The most striking feature of the Zaragoza conference was that it included Catalan, Basque, and Galician separatists alongside defenders of a Spanish federal republic. Esquerra Republicana leader Oriol Junqueras, who is at the forefront of Catalonia’s now-desperate attempts to declare independence, supported the initiative. So too did Colau and Carmena, both leftists who prefer a plurinational republic over the breakup of Spain. What united the participants was a commitment to the Catalans’ democratic right to decide whether to stay within the Spanish state or leave. The Zaragoza Declaration urged the Spanish government to enter into dialogue with Catalonia and agree to hold a referendum on independence, and said the Rajoy government’s policy of “exception and repression” should cease, since “the rule of law in a democracy must guarantee the right of free expression to the citizens.”
At a moment of extreme radicalization over Catalonia, Podemos—so often parodied as the extremist left by the Spanish media—is cleverly using the Catalan question to offer a responsible, democratic alternative to the two sets of flag-wavers. “The only parties with which the Catalan separatists say they can hold talks were all in Zaragoza,” said Juan Carlos Monedero, one of the founders of Podemos and a key figure in the Zaragoza Declaration, in an interview last week. “The separatists see Spain as a Civil Guard barracks, full of bishops and folkloric costumes,” he said, referring to the formerly Franco-ist military police and other aspects of the Franco dictatorship. “They got it right on the Spain the PP represents. But Podemos is Spanish, and we support a referendum,” he added.

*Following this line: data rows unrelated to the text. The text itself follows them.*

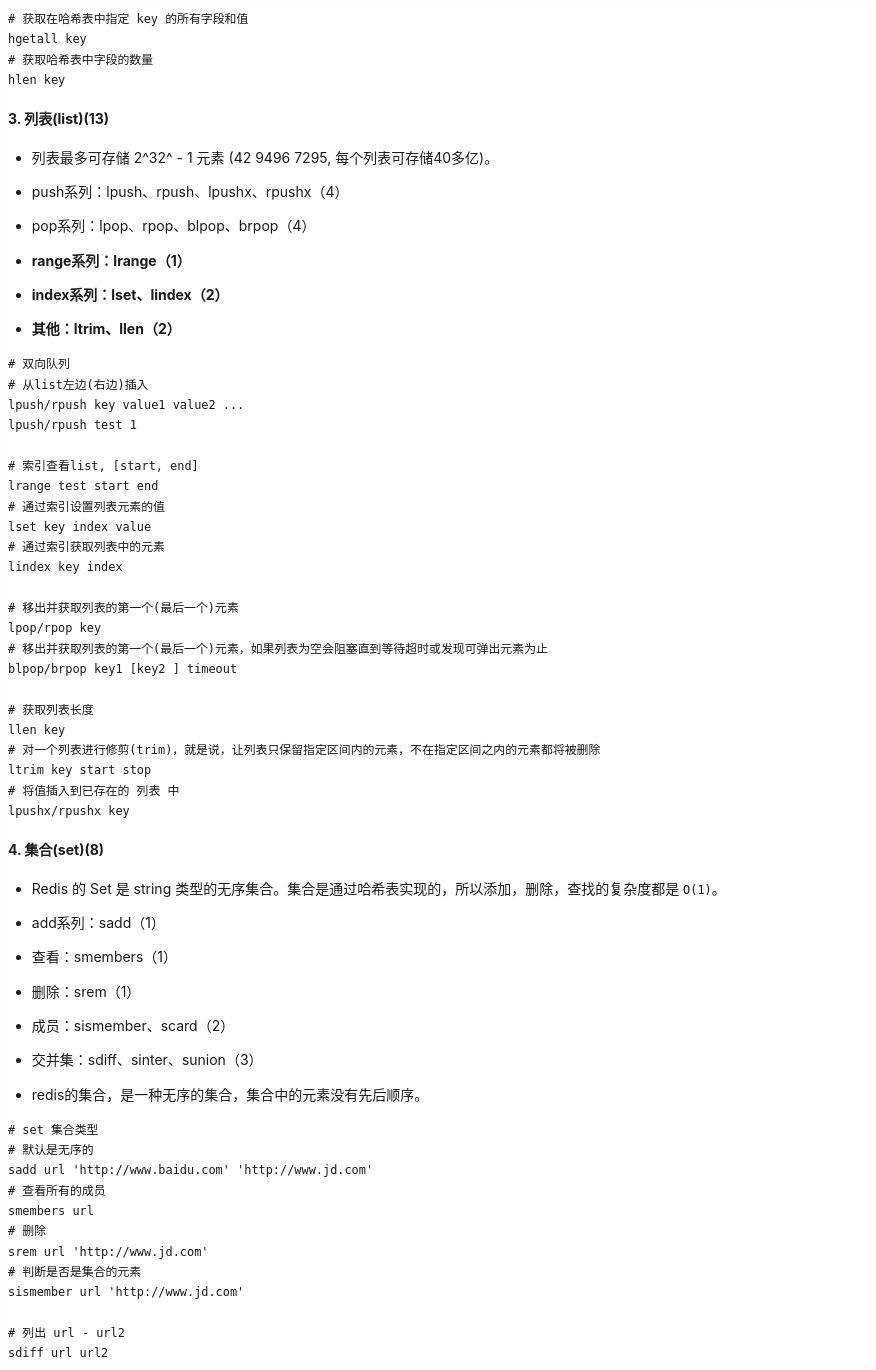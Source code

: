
 ```shell
# 获取在哈希表中指定 key 的所有字段和值
hgetall key
# 获取哈希表中字段的数量
hlen key
```

#### 3. 列表(list)(13)

-   列表最多可存储 2^32^ - 1 元素 (42 9496 7295, 每个列表可存储40多亿)。

-   push系列：lpush、rpush、lpushx、rpushx（4）
-   pop系列：lpop、rpop、blpop、brpop（4）
-   **range系列：lrange（1）**
-   **index系列：lset、lindex（2）**
-   **其他：ltrim、llen（2）**

```shell
# 双向队列
# 从list左边(右边)插入
lpush/rpush key value1 value2 ...
lpush/rpush test 1

# 索引查看list, [start, end]
lrange test start end	
# 通过索引设置列表元素的值
lset key index value
# 通过索引获取列表中的元素
lindex key index

# 移出并获取列表的第一个(最后一个)元素
lpop/rpop key
# 移出并获取列表的第一个(最后一个)元素，如果列表为空会阻塞直到等待超时或发现可弹出元素为止
blpop/brpop key1 [key2 ] timeout 

# 获取列表长度
llen key
# 对一个列表进行修剪(trim)，就是说，让列表只保留指定区间内的元素，不在指定区间之内的元素都将被删除
ltrim key start stop 						
# 将值插入到已存在的 列表 中
lpushx/rpushx key 
```

#### 4. 集合(set)(8)

-   Redis 的 Set 是 string 类型的无序集合。集合是通过哈希表实现的，所以添加，删除，查找的复杂度都是 `O(1)`。

-   add系列：sadd（1）
-   查看：smembers（1）
-   删除：srem（1）
-   成员：sismember、scard（2）
-   交并集：sdiff、sinter、sunion（3）
-   redis的集合，是一种无序的集合，集合中的元素没有先后顺序。

```shell
# set 集合类型
# 默认是无序的
sadd url 'http://www.baidu.com' 'http://www.jd.com'
# 查看所有的成员
smembers url
# 删除
srem url 'http://www.jd.com'
# 判断是否是集合的元素
sismember url 'http://www.jd.com'

# 列出 url - url2
sdiff url url2
```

A week after the Zaragoza conference, 30,000 members of the National Police and paramilitary Civil Guard landed in Barcelona from their barracks on the trans-Mediterranean ferries moored in the harbor and beat up hundreds of citizens trying to vote in the illegal plebiscite. Truncheons were raised, boots were stamped, and rubber bullets were fired. Nearly 900 people were injured. In subsequent days, tens of thousands of military-clad Spanish police occupied the streets of Catalan towns and cities, while Catalonia’s autonomous police, the Mossos d’Esquadra, looked on in their pink banded caps like a ceremonial guard. Never before, not even in Greece, has the brute force of the state been so graphically deployed to sweep aside the complexities of identity and class in a turbulent post-crisis Europe.